Well, as you might have guessed, The Henchman wasn’t exactly waiting for me with open arms and a congratulatory “You did it, kid!” In fact, when Bob alerted him that I was back—WITH a credential this time!—he apparently responded with an unambiguous directive. Said Bob: “There’s no WAY you’re getting back in there, Miss. It’s time for you to leave.”

A new, even less well humored security guard had been called to take me downstairs, and this time, with nothing left to lose, I allowed my sobbing to get louder and more dramatic. Right before we reached the double doors leading out of the building and into the MASSES of fans standing behind barricades (hoping to catch a glimpse of Adam, no doubt), I played my very last hand: “Ok, ok, you win: I’ll just sit here and wait for my party.” And I sat, pathetically, on the floor amongst the row of dumpsters near the exit. “Sorry, Miss, you need to go outside.” “I’M SITTING WITH THE GARBAGE CANS FOR CHRISSAKES. HAVEN’T YOU HUMILIATED ME ENOUGH??”

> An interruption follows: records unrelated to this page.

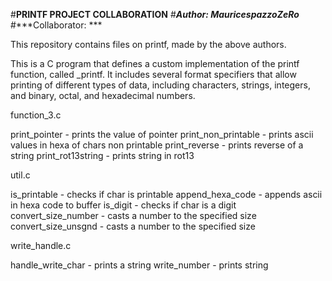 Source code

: #**PRINTF PROJECT COLLABORATION**
#***Author: MauricespazzoZeRo***
#***Collaborator: ***

This repository contains files on printf, made by the above authors.

This is a C program that defines a custom implementation of the printf function, called _printf. It includes several format specifiers that allow printing of different types of data, including characters, strings, integers, and binary, octal, and hexadecimal numbers.

function_3.c

print_pointer - prints the value of pointer
print_non_printable - prints ascii values in hexa of chars non printable
print_reverse - prints reverse of a string
print_rot13string - prints string in rot13

util.c

is_printable - checks if char is printable
append_hexa_code - appends ascii in hexa code to buffer
is_digit - checks if char is a digit
convert_size_number - casts a number to the specified size
convert_size_unsgnd - casts a number to the specified size

write_handle.c

handle_write_char - prints a string
write_number - prints string
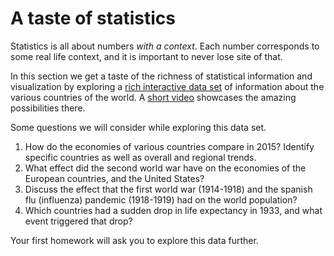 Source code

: # A taste of statistics

Statistics is all about numbers *with a context*. Each number corresponds to some real life context, and it is important to never lose site of that.

In this section we get a taste of the richness of statistical information and visualization by exploring a [rich interactive data set](https://www.gapminder.org/tools/) of information about the various countries of the world. A [short video](https://www.youtube.com/watch?v=DJTBMjHYFR0) showcases the amazing possibilities there.

Some questions we will consider while exploring this data set.

1. How do the economies of various countries compare in 2015? Identify specific countries as well as overall and regional trends.
2. What effect did the second world war have on the economies of the European countries, and the United States?
3. Discuss the effect that the first world war (1914-1918) and the spanish flu (influenza) pandemic (1918-1919) had on the world population?
4. Which countries had a sudden drop in life expectancy in 1933, and what event triggered that drop?

Your first homework will ask you to explore this data further.
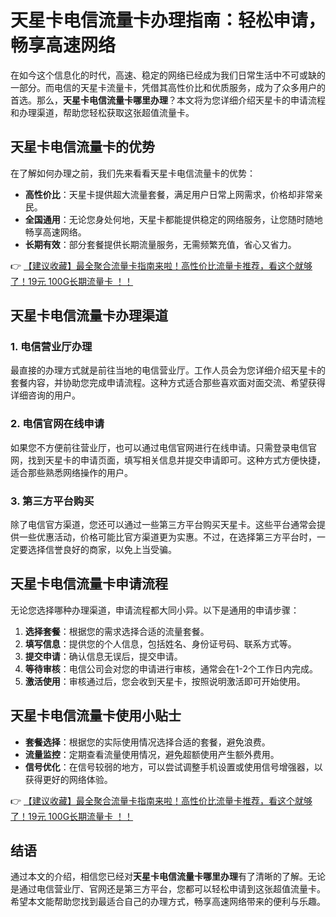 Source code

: # 天星卡电信流量卡办理指南：轻松申请，畅享高速网络

在如今这个信息化的时代，高速、稳定的网络已经成为我们日常生活中不可或缺的一部分。而电信的天星卡流量卡，凭借其高性价比和优质服务，成为了众多用户的首选。那么，**天星卡电信流量卡哪里办理**？本文将为您详细介绍天星卡的申请流程和办理渠道，帮助您轻松获取这张超值流量卡。

## 天星卡电信流量卡的优势

在了解如何办理之前，我们先来看看天星卡电信流量卡的优势：

- **高性价比**：天星卡提供超大流量套餐，满足用户日常上网需求，价格却非常亲民。
- **全国通用**：无论您身处何地，天星卡都能提供稳定的网络服务，让您随时随地畅享高速网络。
- **长期有效**：部分套餐提供长期流量服务，无需频繁充值，省心又省力。

👉 [【建议收藏】最全聚合流量卡指南来啦！高性价比流量卡推荐，看这个就够了！19元 100G长期流量卡 ！！](https://bit.ly/Liuliangka)

## 天星卡电信流量卡办理渠道

### 1. 电信营业厅办理

最直接的办理方式就是前往当地的电信营业厅。工作人员会为您详细介绍天星卡的套餐内容，并协助您完成申请流程。这种方式适合那些喜欢面对面交流、希望获得详细咨询的用户。

### 2. 电信官网在线申请

如果您不方便前往营业厅，也可以通过电信官网进行在线申请。只需登录电信官网，找到天星卡的申请页面，填写相关信息并提交申请即可。这种方式方便快捷，适合那些熟悉网络操作的用户。

### 3. 第三方平台购买

除了电信官方渠道，您还可以通过一些第三方平台购买天星卡。这些平台通常会提供一些优惠活动，价格可能比官方渠道更为实惠。不过，在选择第三方平台时，一定要选择信誉良好的商家，以免上当受骗。

## 天星卡电信流量卡申请流程

无论您选择哪种办理渠道，申请流程都大同小异。以下是通用的申请步骤：

1. **选择套餐**：根据您的需求选择合适的流量套餐。
2. **填写信息**：提供您的个人信息，包括姓名、身份证号码、联系方式等。
3. **提交申请**：确认信息无误后，提交申请。
4. **等待审核**：电信公司会对您的申请进行审核，通常会在1-2个工作日内完成。
5. **激活使用**：审核通过后，您会收到天星卡，按照说明激活即可开始使用。

## 天星卡电信流量卡使用小贴士

- **套餐选择**：根据您的实际使用情况选择合适的套餐，避免浪费。
- **流量监控**：定期查看流量使用情况，避免超额使用产生额外费用。
- **信号优化**：在信号较弱的地方，可以尝试调整手机设置或使用信号增强器，以获得更好的网络体验。

👉 [【建议收藏】最全聚合流量卡指南来啦！高性价比流量卡推荐，看这个就够了！19元 100G长期流量卡 ！！](https://bit.ly/Liuliangka)

## 结语

通过本文的介绍，相信您已经对**天星卡电信流量卡哪里办理**有了清晰的了解。无论是通过电信营业厅、官网还是第三方平台，您都可以轻松申请到这张超值流量卡。希望本文能帮助您找到最适合自己的办理方式，畅享高速网络带来的便利与乐趣。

They hadn’t. For a second time in one day, I was dumped on the curb outside the arena. I couldn’t tell if it was my time amongst the garbage bins or the stench of my own failure, but something was making me feel a bit ill.

It goes without saying that I cried the whole way home.

[Editor’s note: If there was any consolation to that disappointing night, it was that Adam never DID appear at the meet and greet, nor did he go out to the barricades to wave to fans and sign autographs. Something about a stalker.] [WHICH WAS NOT ME, thank you very much.]

Well, after this EPIC FAIL of a day, all of my Adam eggs were now in the middle school friend basket. Hey, I love my middle school! Remind me to send them a check!

And then, three days before the August show (and after I had sent MSF several increasingly urgent messages asking whether my beloved meet and greet credential had arrived yet), THIS bombshell of an email landed on my virtual doorstep:


[My wife] just heard back from her contact and I am afraid I have bad news. Long story short, he told her that there are a bunch of new "procedures" in place and because of that, he cant get her any tickets for the show and meet and greet so she wont be going. She is really really bummed about it and all I can say is how SORRY I am that we weren’t able to make this happen for you. I know what a huge fan you are and how disappointed you must be. I am SO SORRY!”

This time, I was absolutely, positively NOT. IN.

Where did this leave me? Did I board the plane back to Dubai in 8 days, a FAILURE? Or did I up the ante, pull out all the stops, and, to borrow a mantra from everyone’s favorite fashion cheerleader, MAKE IT WORK?

If you know anything about our heroine, you know the answer. At this point, it wasn’t just about meeting my Idol (THOUGH IT WAS CERTAINLY STILL ABOUT THAT); my personal integrity was also very much at stake. I had promised myself that I would make this happen (every time Daddy asked me what I wanted for my 35th birthday, which was only 2 days away, my perpetual reply was MY PICTURE WITH ADAM), and I wasn’t giving up until I was literally airborne, en route back to Dubai.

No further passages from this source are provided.